3 Pour une ontologie alternative de l’invective dégagiste, voir chapitre 6. 4 Les
martyrs prospectifs, morts sous les balles et les matraques de la police entre le 17 décembre 2010 et le
14 janvier 2011, sont officiellement au nombre de 236. Fallait-il que Bouazizi se suicide pour que Ben Ali dégage ? Immolation et dégagisme sont-ils coextensifs ? Le
contre-exemple égyptien suffit à répondre par la négative. Et quand bien même, l’étymologie militerait en faveur
d’une interprétation moins extrémiste du mot. C’est en effet la combinaison de in- , « dans, en, parmi, sur », et de
molare, dérivé de mola « meule », d’où « farine », qui a donné immolare, verbe latin désignant l’action de répandre de
la farine de blé torréfiée sur la tête des victimes au cours d’un sacrifice. En clair, un candidat à l’auto-immolation peut
se rouler simplement dans la farine, voire (variante après cuisson) s’entarter.
En revanche, dégagisme et désespoir absolu vont bien de pair. Même si, l’exemple espagnol en témoigne,
l’absolu du désespoir est une notion paradoxalement relative. Pour quantifier cette différence dans l’absolu, il suffit de
mesurer la distance séparant « Dégage ! » de « Démocratie réelle, maintenant ! ».

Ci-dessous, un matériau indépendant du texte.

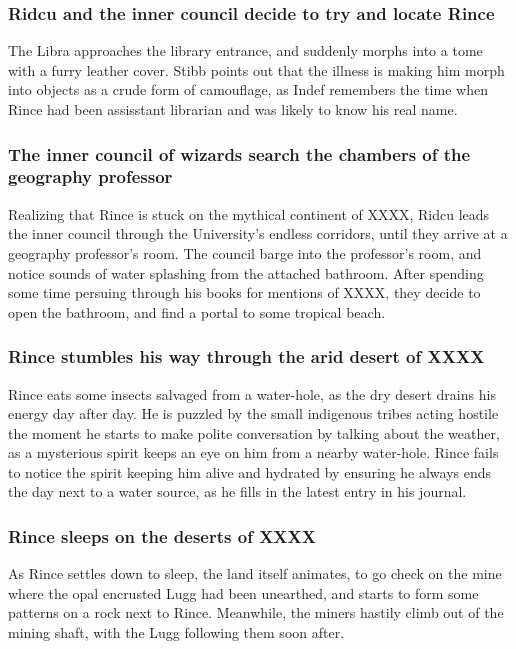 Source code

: \subsubsection{\Gls{Ridcu} and the inner council decide to try and locate \Gls{Rince}}
The \Gls{Libra} approaches the library entrance, and suddenly morphs into a tome with a furry
leather cover. \Gls{Stibb} points out that the illness is making him morph into objects as a crude
form of camouflage, as \Gls{Indef} remembers the time when \Gls{Rince} had been assisstant librarian
and was likely to know his real name.

\subsubsection{The inner council of wizards search the chambers of the geography professor}
Realizing that \Gls{Rince} is stuck on the mythical continent of XXXX, \Gls{Ridcu} leads the inner
council through the University's endless corridors, until they arrive at a geography professor's
room. The council barge into the professor's room, and notice sounds of water splashing from the
attached bathroom. After spending some time persuing through his books for mentions of XXXX, they
decide to open the bathroom, and find a portal to some tropical beach.

\subsubsection{\Gls{Rince} stumbles his way through the arid desert of XXXX}
\Gls{Rince} eats some insects salvaged from a water-hole, as the dry desert drains his energy day
after day. He is puzzled by the small indigenous tribes acting hostile the moment he starts to make
polite conversation by talking about the weather, as a mysterious spirit keeps an eye on him from a
nearby water-hole. \Gls{Rince} fails to notice the spirit keeping him alive and hydrated by ensuring
he always ends the day next to a water source, as he fills in the latest entry in his journal.

\subsubsection{\Gls{Rince} sleeps on the deserts of XXXX}
As \Gls{Rince} settles down to sleep, the land itself animates, to go check on the mine where the
opal encrusted \Gls{Lugg} had been unearthed, and starts to form some patterns on a rock next to
\Gls{Rince}. Meanwhile, the miners hastily climb out of the mining shaft, with the \Gls{Lugg}
following them soon after.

Mohamed Bouazizi est entré dans le club très select des suicidés par le feu qui passeront à la postérité, aux
côtés du bonze bouddhiste Thich Quang Duc, qui protesta le 11 juin 1963 contre le régime dictatorial proaméricain du
président vietnamien Ngô Dinh Diêm, et de Jan Palah, un étudiant tchécoslovaque qui protesta le 16 janvier 1969
contre l'invasion de son pays par l’U.R.S.S.. Dans la lettre trouvée sur le lieu de son sacrifice, Jan Palach écrivait:
« Puisque nos nations se sont retrouvées au bord du désespoir, nous avons décidé de manifester notre désaccord
substantiel avec les concessions faites par le régime devant l'occupant et d'inciter le peuple à ne pas se soumettre.
Notre groupe est composé de plusieurs volontaires prêts au sacrifice ultime. J'ai eu l’honneur d'être le premier. Tant
que nos revendications, dont la suppression de la censure, ne seront pas acceptées, d'autres torches suivront. ». Et
d’autres auto-immolations par le feu ont suivi, effectivement, celle de Jan Palah, comme celle de Mohamed Bouazizi :
2 pour celui-là, près de 40 pour celui-ci.